Collected data:
**********

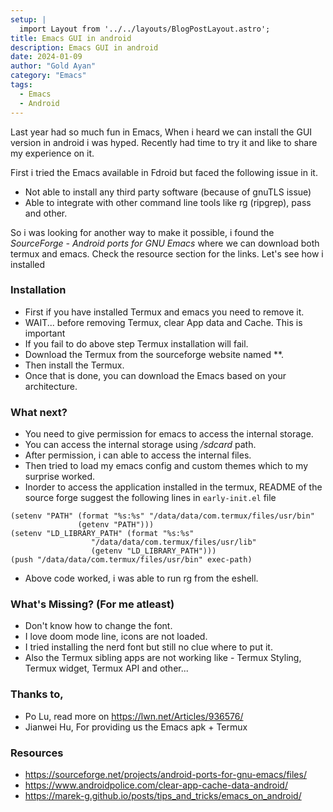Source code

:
 ```yaml
---
setup: |
  import Layout from '../../layouts/BlogPostLayout.astro';
title: Emacs GUI in android
description: Emacs GUI in android
date: 2024-01-09
author: "Gold Ayan"
category: "Emacs"
tags:
  - Emacs
  - Android
---
```


Last year had so much fun in Emacs, When i heard we can install the GUI version in android i was hyped. Recently had time to try it and like to share my experience on it.

First i tried the Emacs available in Fdroid but faced the following issue in it.
- Not able to install any third party software (because of gnuTLS issue)
- Able to integrate with other command line tools like rg (ripgrep), pass and other.

So i was looking for another way to make it possible, i found the *SourceForge - Android ports for GNU Emacs* where we can download both termux and emacs. Check the resource section for the links. Let's see how i installed 

### Installation
- First if you have installed Termux and emacs you need to remove it.
- WAIT... before removing Termux, clear App data and Cache. This is important
- If you fail to do above step Termux installation will fail.
- Download the Termux from the sourceforge website named **.
- Then install the Termux.
- Once that is done, you can download the Emacs based on your architecture.

### What next?
- You need to give permission for emacs to access the internal storage.
- You can access the internal storage using */sdcard* path.
- After permission, i can able to access the internal files.
- Then tried to load my emacs config and custom themes which to my surprise worked.
- Inorder to access the application installed in the termux, README of the source forge suggest the following lines in `early-init.el` file
```elisp
(setenv "PATH" (format "%s:%s" "/data/data/com.termux/files/usr/bin"
		       (getenv "PATH")))
(setenv "LD_LIBRARY_PATH" (format "%s:%s"
				  "/data/data/com.termux/files/usr/lib"
				  (getenv "LD_LIBRARY_PATH")))
(push "/data/data/com.termux/files/usr/bin" exec-path)
```
- Above code worked, i was able to run rg from the eshell.

### What's Missing? (For me atleast)
- Don't know how to change the font.
- I love doom mode line, icons are not loaded.
- I tried installing the nerd font but still no clue where to put it.
- Also the Termux sibling apps are not working like - Termux Styling, Termux widget, Termux API and other...

### Thanks to,
- Po Lu, read more on https://lwn.net/Articles/936576/
- Jianwei Hu, For providing us the Emacs apk + Termux

### Resources
- https://sourceforge.net/projects/android-ports-for-gnu-emacs/files/
- https://www.androidpolice.com/clear-app-cache-data-android/ 
- https://marek-g.github.io/posts/tips_and_tricks/emacs_on_android/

**********

- _Problem to solve_: Transcribe each record above exactly, leaving every picture out of the copy.

- _Problem solution_:
Source code

:
 ```yaml
---
setup: |
  import Layout from '../../layouts/BlogPostLayout.astro';
title: Emacs GUI in android
description: Emacs GUI in android
date: 2024-01-09
author: "Gold Ayan"
category: "Emacs"
tags:
  - Emacs
  - Android
---
```


Last year had so much fun in Emacs, When i heard we can install the GUI version in android i was hyped. Recently had time to try it and like to share my experience on it.

First i tried the Emacs available in Fdroid but faced the following issue in it.
- Not able to install any third party software (because of gnuTLS issue)
- Able to integrate with other command line tools like rg (ripgrep), pass and other.

So i was looking for another way to make it possible, i found the *SourceForge - Android ports for GNU Emacs* where we can download both termux and emacs. Check the resource section for the links. Let's see how i installed 

### Installation
- First if you have installed Termux and emacs you need to remove it.
- WAIT... before removing Termux, clear App data and Cache. This is important
- If you fail to do above step Termux installation will fail.
- Download the Termux from the sourceforge website named **.
- Then install the Termux.
- Once that is done, you can download the Emacs based on your architecture.

### What next?
- You need to give permission for emacs to access the internal storage.
- You can access the internal storage using */sdcard* path.
- After permission, i can able to access the internal files.
- Then tried to load my emacs config and custom themes which to my surprise worked.
- Inorder to access the application installed in the termux, README of the source forge suggest the following lines in `early-init.el` file
```elisp
(setenv "PATH" (format "%s:%s" "/data/data/com.termux/files/usr/bin"
		       (getenv "PATH")))
(setenv "LD_LIBRARY_PATH" (format "%s:%s"
				  "/data/data/com.termux/files/usr/lib"
				  (getenv "LD_LIBRARY_PATH")))
(push "/data/data/com.termux/files/usr/bin" exec-path)
```
- Above code worked, i was able to run rg from the eshell.

### What's Missing? (For me atleast)
- Don't know how to change the font.
- I love doom mode line, icons are not loaded.
- I tried installing the nerd font but still no clue where to put it.
- Also the Termux sibling apps are not working like - Termux Styling, Termux widget, Termux API and other...

### Thanks to,
- Po Lu, read more on https://lwn.net/Articles/936576/
- Jianwei Hu, For providing us the Emacs apk + Termux

### Resources
- https://sourceforge.net/projects/android-ports-for-gnu-emacs/files/
- https://www.androidpolice.com/clear-app-cache-data-android/ 
- https://marek-g.github.io/posts/tips_and_tricks/emacs_on_android/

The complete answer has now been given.